DRAFT ANALYSIS: "A superb athlete, Honey has a high hurt factor when he is up and about, and just needs to build his consistency both by foot and as a whole within matches to take his game to the next level."
ONE of the more talented players with high upside but still somewhat raw is Western Jets’ midfielder/forward Josh Honey. He is a player who can have a real impact on a game when he is up and going, winning the ball through the middle or in the attacking 50 and being a strong player on the inside. He is not a massive clearance winner, but still wins his fair share, often through his terrific athleticism to gain separation with a quick few steps and bomb it long inside 50. He can play either role well and has clean hands at ground level, with his defensive pressure – in particular his tackling – really impressive. The area Honey needs to further develop is his consistency, as he is often a player who has a greater impact when his team is up and about, and a barometer of sorts for his side. If he goes quiet or drops off, often his team does as well, which speaks to the spark he provides and the amount of drive that he can produce. If he can find that balance with his consistency both in his game and in his kicking, as well as find a way to have more of an impact for longer and win more of the football, then he is one who offers value as a mid-late draft selection.
If you are watching Honey for the first time, you immediately notice he has that presence that few do. His clean hands regardless of weather conditions, and his ability to get stuck in through his hunting of the ball and defensive pressure, and then his ability to go forward and kick goals as well. He is not a huge accumulator of the footy – averaging the 16.1 touches per game, though that includes his five-disposal final where he suffered concussion – it is what he can do with it that has the most impact. When up and going, Honey has a high hurt factor, taking risks both with ball-in-hand and kicking long inside 50 to try and create scoring opportunities for his teammates. When he is having a down game, Honey can often rush his kicks and not have the same impact as when he is up and going, which is why limiting the gap between his best and worst is important going forward. His versatility allows him to play anywhere in the forward half, with a half-forward resting role giving him time to catch his breath before going back into the midfield again. In wet conditions he is usually a one-touch player who stands out from the rest with his ability to pick up the ball like it is a hot, sticky day. This allows him to have extra time up his sleeve because he is not fumbling around trying to take possession. As a kick-first midfielder, Honey is always looking to put ball to boot – 65 per cent of his disposals are kicks – and that will always be more damaging in the forward half, but making sure each kick is impactful is important.

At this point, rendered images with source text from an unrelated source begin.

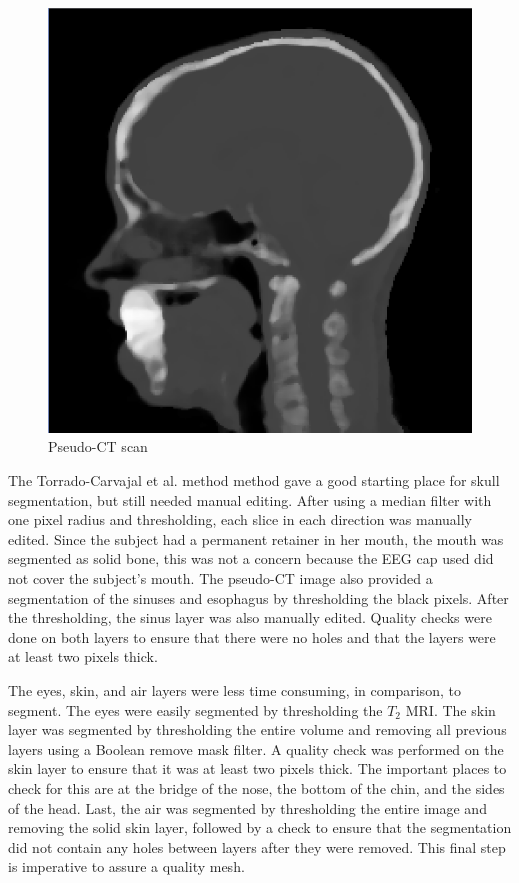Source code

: \begin{figure}[H]
\begin{center}
\includegraphics[width=.75\textwidth]{Figures/pseudo_CT}
\caption{Pseudo-CT scan}
\label{fig:ct}
\end{center}
\end{figure}

The Torrado-Carvajal et al. method method gave a good starting place for skull segmentation, but still needed manual editing. After using a median filter with one pixel radius and thresholding, each slice in each direction was manually edited. Since the subject had a permanent retainer in her mouth, the mouth was segmented as solid bone, this was not a concern because the EEG cap used did not cover the subject's mouth. The pseudo-CT image also provided a segmentation of the sinuses and esophagus by thresholding the black pixels. After the thresholding, the sinus layer was also manually edited. Quality checks were done on both layers to ensure that there were no holes and that the layers were at least two pixels thick.

The eyes, skin, and air layers were less time consuming, in comparison, to segment. The eyes were easily segmented by thresholding the $T_2$ MRI. The skin layer was segmented by thresholding the entire volume and removing all previous layers using a Boolean remove mask filter. A quality check was performed on the skin layer to ensure that it was at least two pixels thick. The important places to check for this are at the bridge of the nose, the bottom of the chin, and the sides of the head. Last, the air was segmented by thresholding the entire image and removing the solid skin layer, followed by a check to ensure that the segmentation did not contain any holes between layers after they were removed. This final step is imperative to assure a quality mesh.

Honey has really developed his midfield craft this season after predominantly being that medium forward in his bottom-age year. Last year he booted 14 goals from 18 games, and despite moving into the midfield this year, Honey has still found a way to boot 12 goals from 14 games. The reason for this, and the other strength of his is his overall athleticism. At the NAB League Fitness Testing Day pre-season, Honey recorded a 2.97-second 20-metre sprint, a 8.10-second agility test and a 75cm running vertical leap in one of the better overall testers on the day. So while we spoke about his onfield footballing ability, what allows Honey to have such an impact around stoppages and up forward is that athleticism. He has that breakaway speed over the first few steps, that ability to weave around opponents and that genuine danger of beating most players in the air or at ground level. It is also why he takes the game on with a high-risk, high-reward game style. Any player that has that sort of athletic capability will make recruiters sit up and take notice, and with his clean hands, hurt factor and willingness to lay tackles – he laid six or more tackles in seven of his 14 matches – he is no doubt one that clubs will be tracking as a great value selection from the middle of the draft. He has the craft to surprise some and perhaps go earlier than expected, but whichever club takes him will have a great raw base to work with and just iron out those improvements going forward to have an impact at the elite level.